The solvent cage has an effect on the reactant molecules, when the collision theory is applied to reactions in solutions, because of which the pre-exponential factor becomes too large. If the value of P is greater than unity can be because of favourable entropic contributions.
The steric factor P cannot be accurately measured without performing trajectory or scattering calculations.
Commonly, the steric factor is also known as the Frequency Factor.
In chemical kinetics, the rate of the reaction can be affected by:
Reactant concentration
Temperature
Reactant states
Catalysts.
Consider a reaction $A + B \to AB$
The rate of this reaction can be calculated as the number of active collisions.

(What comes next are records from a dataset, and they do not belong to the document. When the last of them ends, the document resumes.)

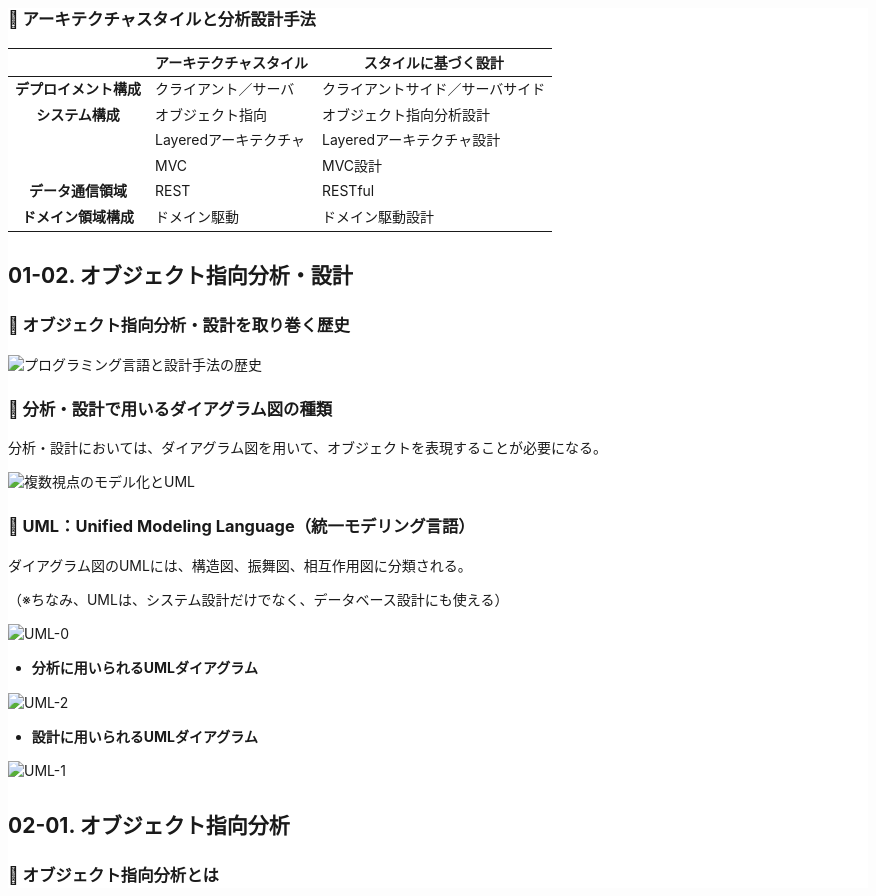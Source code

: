 
### :pushpin: アーキテクチャスタイルと分析設計手法

|                        | アーキテクチャスタイル | スタイルに基づく設計             |
| :--------------------: | ---------------------- | -------------------------------- |
| **デプロイメント構成** | クライアント／サーバ   | クライアントサイド／サーバサイド |
|    **システム構成**    | オブジェクト指向       | オブジェクト指向分析設計         |
|                        | Layeredアーキテクチャ  | Layeredアーキテクチャ設計        |
|                        | MVC                    | MVC設計                          |
|   **データ通信領域**   | REST                   | RESTful                          |
|  **ドメイン領域構成**  | ドメイン駆動           | ドメイン駆動設計                 |



## 01-02. オブジェクト指向分析・設計

### :pushpin: オブジェクト指向分析・設計を取り巻く歴史

![プログラミング言語と設計手法の歴史](https://raw.githubusercontent.com/Hiroki-IT/tech-notebook/master/markdown/image/プログラミング言語と設計手法の歴史.png)



### :pushpin:  分析・設計で用いるダイアグラム図の種類

分析・設計においては、ダイアグラム図を用いて、オブジェクトを表現することが必要になる。

![複数視点のモデル化とUML](https://raw.githubusercontent.com/Hiroki-IT/tech-notebook/master/markdown/image/複数視点のモデル化とUML.jpg)



### :pushpin: UML：Unified Modeling Language（統一モデリング言語）

ダイアグラム図のUMLには、構造図、振舞図、相互作用図に分類される。

（※ちなみ、UMLは、システム設計だけでなく、データベース設計にも使える）

![UML-0](https://raw.githubusercontent.com/Hiroki-IT/tech-notebook/master/markdown/image/UML-0.png)

- **分析に用いられるUMLダイアグラム**

![UML-2](https://raw.githubusercontent.com/Hiroki-IT/tech-notebook/master/markdown/image/UML-2.png)

- **設計に用いられるUMLダイアグラム**

![UML-1](https://raw.githubusercontent.com/Hiroki-IT/tech-notebook/master/markdown/image/UML-1.png)



## 02-01. オブジェクト指向分析

### :pushpin: オブジェクト指向分析とは
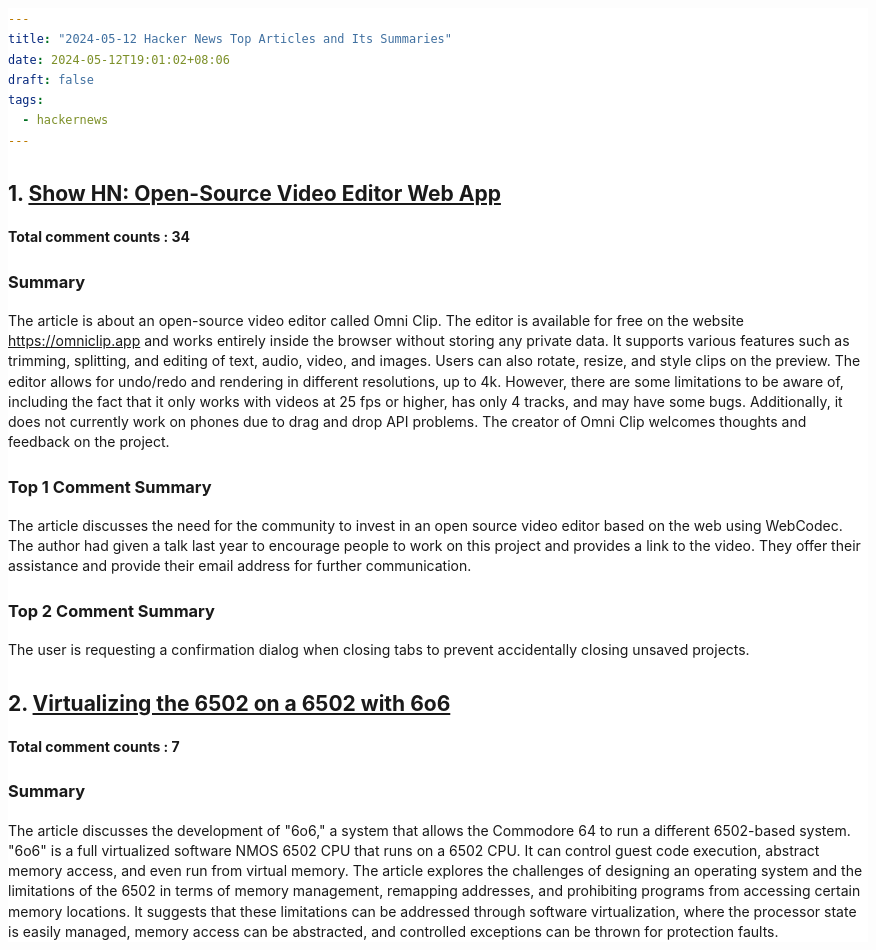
```yaml
---
title: "2024-05-12 Hacker News Top Articles and Its Summaries"
date: 2024-05-12T19:01:02+08:06
draft: false
tags:
  - hackernews
---
```


## 1. [Show HN: Open-Source Video Editor Web App](https://news.ycombinator.com/item?id=40331968)

**Total comment counts : 34**

### Summary

 The article is about an open-source video editor called Omni Clip. The editor is available for free on the website https://omniclip.app and works entirely inside the browser without storing any private data. It supports various features such as trimming, splitting, and editing of text, audio, video, and images. Users can also rotate, resize, and style clips on the preview. The editor allows for undo/redo and rendering in different resolutions, up to 4k. However, there are some limitations to be aware of, including the fact that it only works with videos at 25 fps or higher, has only 4 tracks, and may have some bugs. Additionally, it does not currently work on phones due to drag and drop API problems. The creator of Omni Clip welcomes thoughts and feedback on the project.

### Top 1 Comment Summary

 The article discusses the need for the community to invest in an open source video editor based on the web using WebCodec. The author had given a talk last year to encourage people to work on this project and provides a link to the video. They offer their assistance and provide their email address for further communication.

### Top 2 Comment Summary

 The user is requesting a confirmation dialog when closing tabs to prevent accidentally closing unsaved projects.

## 2. [Virtualizing the 6502 on a 6502 with 6o6](https://news.ycombinator.com/item?id=40331886)

**Total comment counts : 7**

### Summary

 The article discusses the development of "6o6," a system that allows the Commodore 64 to run a different 6502-based system. "6o6" is a full virtualized software NMOS 6502 CPU that runs on a 6502 CPU. It can control guest code execution, abstract memory access, and even run from virtual memory. The article explores the challenges of designing an operating system and the limitations of the 6502 in terms of memory management, remapping addresses, and prohibiting programs from accessing certain memory locations. It suggests that these limitations can be addressed through software virtualization, where the processor state is easily managed, memory access can be abstracted, and controlled exceptions can be thrown for protection faults.
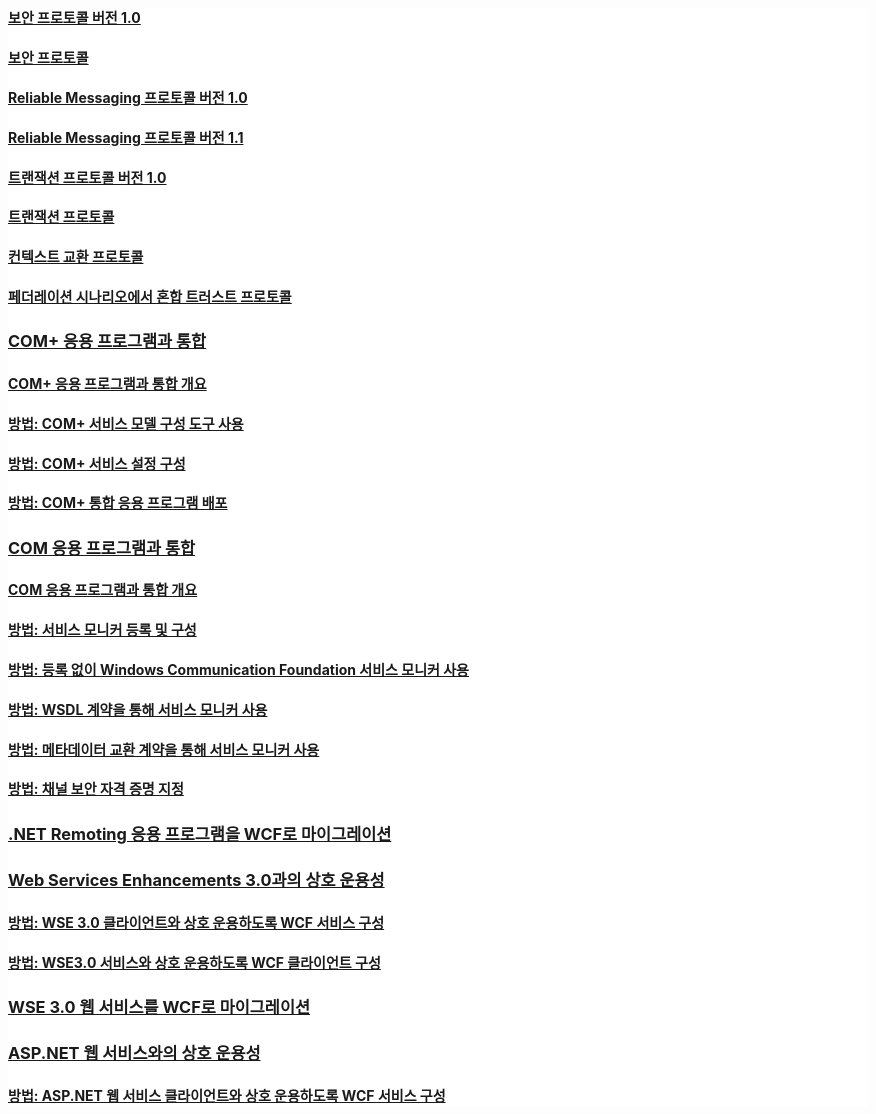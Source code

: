 #### [보안 프로토콜 버전 1.0](security-protocols-version-1-0.md)
#### [보안 프로토콜](security-protocols.md)
#### [Reliable Messaging 프로토콜 버전 1.0](reliable-messaging-protocol-version-1-0.md)
#### [Reliable Messaging 프로토콜 버전 1.1](reliable-messaging-protocol-version-1-1.md)
#### [트랜잭션 프로토콜 버전 1.0](transaction-protocols-version-1-0.md)
#### [트랜잭션 프로토콜](transaction-protocols.md)
#### [컨텍스트 교환 프로토콜](context-exchange-protocol.md)
#### [페더레이션 시나리오에서 혼합 트러스트 프로토콜](mixing-trust-protocols-in-federated-scenarios.md)
### [COM+ 응용 프로그램과 통합](integrating-with-com-plus-applications.md)
#### [COM+ 응용 프로그램과 통합 개요](integrating-with-com-plus-applications-overview.md)
#### [방법: COM+ 서비스 모델 구성 도구 사용](how-to-use-the-com-service-model-configuration-tool.md)
#### [방법: COM+ 서비스 설정 구성](how-to-configure-com-service-settings.md)
#### [방법: COM+ 통합 응용 프로그램 배포](how-to-deploy-a-com-integration-application.md)
### [COM 응용 프로그램과 통합](integrating-with-com-applications.md)
#### [COM 응용 프로그램과 통합 개요](integrating-with-com-applications-overview.md)
#### [방법: 서비스 모니커 등록 및 구성](how-to-register-and-configure-a-service-moniker.md)
#### [방법: 등록 없이 Windows Communication Foundation 서비스 모니커 사용](use-the-wcf-service-moniker-without-registration.md)
#### [방법: WSDL 계약을 통해 서비스 모니커 사용](how-to-use-a-service-moniker-with-wsdl-contracts.md)
#### [방법: 메타데이터 교환 계약을 통해 서비스 모니커 사용](how-to-use-a-service-moniker-with-metadata-exchange-contracts.md)
#### [방법: 채널 보안 자격 증명 지정](how-to-specify-channel-security-credentials.md)
### [.NET Remoting 응용 프로그램을 WCF로 마이그레이션](migrating-net-remoting-applications-to-wcf.md)
### [Web Services Enhancements 3.0과의 상호 운용성](interoperability-with-web-services-enhancements-3-0.md)
#### [방법: WSE 3.0 클라이언트와 상호 운용하도록 WCF 서비스 구성](how-to-configure-wcf-services-to-interoperate-with-wse-3-0-clients.md)
#### [방법: WSE3.0 서비스와 상호 운용하도록 WCF 클라이언트 구성](how-to-configure-a-wcf-client-to-interoperate-with-wse3-0-services.md)
### [WSE 3.0 웹 서비스를 WCF로 마이그레이션](migrating-wse-3-0-web-services-to-wcf.md)
### [ASP.NET 웹 서비스와의 상호 운용성](interop-with-aspnet-web-services.md)
#### [방법: ASP.NET 웹 서비스 클라이언트와 상호 운용하도록 WCF 서비스 구성](config-wcf-service-with-aspnet-web-service.md)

Mathematically can be represented as:
$rate = P{Z_{AB}}{e^{\dfrac{{ - {E_a}}}{{RT}}}}$
Where,
P= Probability factor
E= activation energy
T= Temperature (in kelvin)
R = gas constant

Note:
As we know that the Arrhenius equation is also used to determine the rate of the reactions. The Arrhenius equation can be given as $rate = A{e^{\dfrac{{ - {E_a}}}{{RT}}}}$
Where, A = Pre exponential factor and Ea is the Activation energy
If rate constants are provided at two different temperature the Arrhenius equation can be modified as:
$\ln \left( {\dfrac{{{k_1}}}{{{k_2}}}} \right) = \dfrac{{{E_a}}}{R}\left( {\dfrac{1}{{{T_2}}} - \dfrac{1}{{{T_1}}}} \right)$